FIGURE 6.

Model for the function of RAN1 in ethylene receptor biogenesis and function. In this model, RAN1 and the ethylene receptors are presumed to be co-localized in the same membrane system, at least transiently, during receptor biogenesis. A, left, in the absence of ethylene, the receptors are active and function to activate CTR1. This in turn inhibits downstream signaling. Right, ethylene inhibits the receptors by binding to copper in the binding site, leading to decreased CTR1 activity and the release of inhibition to downstream components. When both RAN1 and ETR1 are expressed normally, copper is delivered to the receptor, and normal biogenesis occurs, leading to a normally functioning receptor that binds ethylene and undergoes the required conformational change to turn off.

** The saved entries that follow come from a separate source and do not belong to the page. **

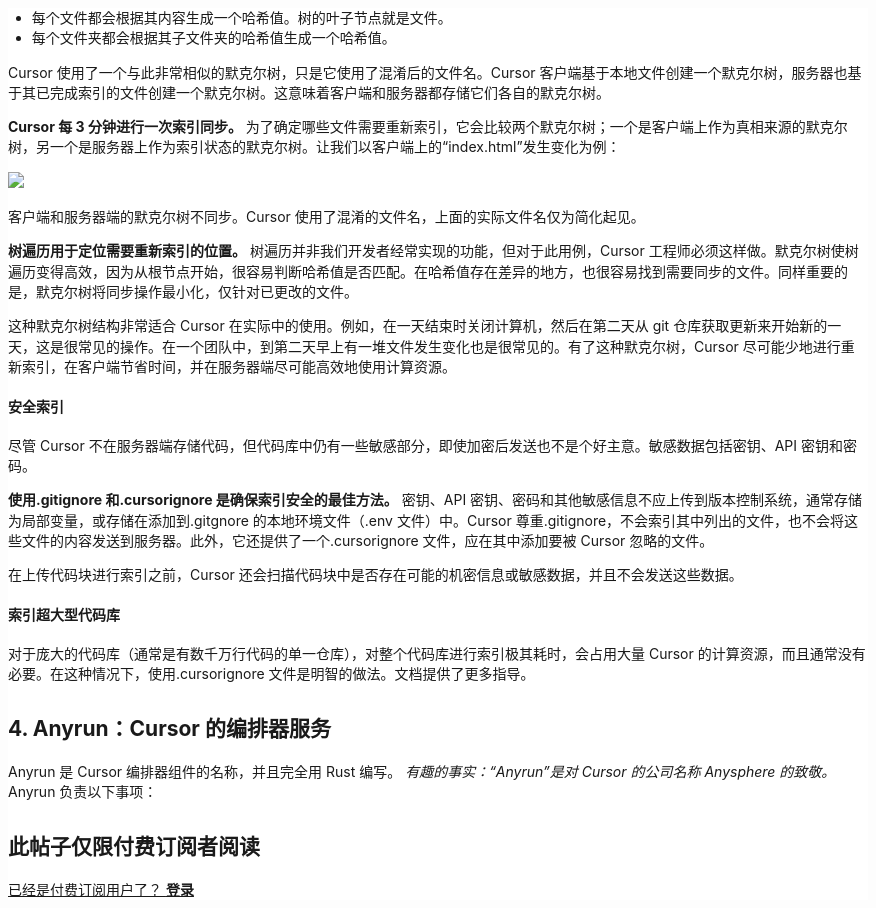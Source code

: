 - 每个文件都会根据其内容生成一个哈希值。树的叶子节点就是文件。
- 每个文件夹都会根据其子文件夹的哈希值生成一个哈希值。

Cursor 使用了一个与此非常相似的默克尔树，只是它使用了混淆后的文件名。Cursor 客户端基于本地文件创建一个默克尔树，服务器也基于其已完成索引的文件创建一个默克尔树。这意味着客户端和服务器都存储它们各自的默克尔树。

**Cursor 每 3 分钟进行一次索引同步。** 为了确定哪些文件需要重新索引，它会比较两个默克尔树；一个是客户端上作为真相来源的默克尔树，另一个是服务器上作为索引状态的默克尔树。让我们以客户端上的“index.html”发生变化为例：

![](https://newsletter.pragmaticengineer.com/p/%7B%22src%22:%22https://substack-post-media.s3.amazonaws.com/public/images/4eef44d8-4fee-436b-9bc6-d5840e2d18a2_1460x1452.png%22,%22srcNoWatermark%22:null,%22fullscreen%22:null,%22imageSize%22:null,%22height%22:1448,%22width%22:1456,%22resizeWidth%22:null,%22bytes%22:null,%22alt%22:null,%22title%22:null,%22type%22:null,%22href%22:null,%22belowTheFold%22:true,%22topImage%22:false,%22internalRedirect%22:null,%22isProcessing%22:false,%22align%22:null,%22offset%22:false%7D)

客户端和服务器端的默克尔树不同步。Cursor 使用了混淆的文件名，上面的实际文件名仅为简化起见。

**树遍历用于定位需要重新索引的位置。** 树遍历并非我们开发者经常实现的功能，但对于此用例，Cursor 工程师必须这样做。默克尔树使树遍历变得高效，因为从根节点开始，很容易判断哈希值是否匹配。在哈希值存在差异的地方，也很容易找到需要同步的文件。同样重要的是，默克尔树将同步操作最小化，仅针对已更改的文件。

这种默克尔树结构非常适合 Cursor 在实际中的使用。例如，在一天结束时关闭计算机，然后在第二天从 git 仓库获取更新来开始新的一天，这是很常见的操作。在一个团队中，到第二天早上有一堆文件发生变化也是很常见的。有了这种默克尔树，Cursor 尽可能少地进行重新索引，在客户端节省时间，并在服务器端尽可能高效地使用计算资源。

#### 安全索引

尽管 Cursor 不在服务器端存储代码，但代码库中仍有一些敏感部分，即使加密后发送也不是个好主意。敏感数据包括密钥、API 密钥和密码。

**使用.gitignore 和.cursorignore 是确保索引安全的最佳方法。** 密钥、API 密钥、密码和其他敏感信息不应上传到版本控制系统，通常存储为局部变量，或存储在添加到.gitgnore 的本地环境文件（.env 文件）中。Cursor 尊重.gitignore，不会索引其中列出的文件，也不会将这些文件的内容发送到服务器。此外，它还提供了一个.cursorignore 文件，应在其中添加要被 Cursor 忽略的文件。

在上传代码块进行索引之前，Cursor 还会扫描代码块中是否存在可能的机密信息或敏感数据，并且不会发送这些数据。

#### 索引超大型代码库

对于庞大的代码库（通常是有数千万行代码的单一仓库），对整个代码库进行索引极其耗时，会占用大量 Cursor 的计算资源，而且通常没有必要。在这种情况下，使用.cursorignore 文件是明智的做法。文档提供了更多指导。

## 4\. Anyrun：Cursor 的编排器服务

Anyrun 是 Cursor 编排器组件的名称，并且完全用 Rust 编写。 *有趣的事实：“Anyrun”是对 Cursor 的公司名称 Anysphere 的致敬。* Anyrun 负责以下事项：

## 此帖子仅限付费订阅者阅读

[已经是付费订阅用户了？ **登录**](https://substack.com/sign-in?redirect=%2Fp%2Fcursor%3Futm_campaign%3Dpost%26utm_medium%3Dweb&for_pub=pragmaticengineer&change_user=false)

B, in the presence of silver, RAN1 delivers both silver and copper to the receptors but in such a ratio that most contain silver. In this situation, ethylene binds to the silver ion, but the binding event is not transduced through the receptor, and the receptor remains on. C, in the reduced-function ran mutants (ran1-1 and ran1-2), fewer ions are transported to the receptors. When silver is added in this situation, we predict that the population of copper-containing and silver-containing receptors is shifted, so more contain copper, and a partial response to ethylene occurs. D, left, in the ran1 loss-of-function mutants (ran1-3 and ran1-4), little or no copper is transported to the receptors and abnormal biogenesis occurs, resulting in receptors that are permanently turned off. This leads to a constitutive ethylene phenotype. Right, in contrast, the etr1-1 mutant cannot coordinate the copper ion. Therefore, even though RAN1 transports copper to the receptor, it cannot incorporate the ion. However, unlike the wild-type receptors lacking copper in ran1 loss-of-function mutants, the etr1-1 receptor is locked in the signaling state, leading to ethylene-insensitive plants.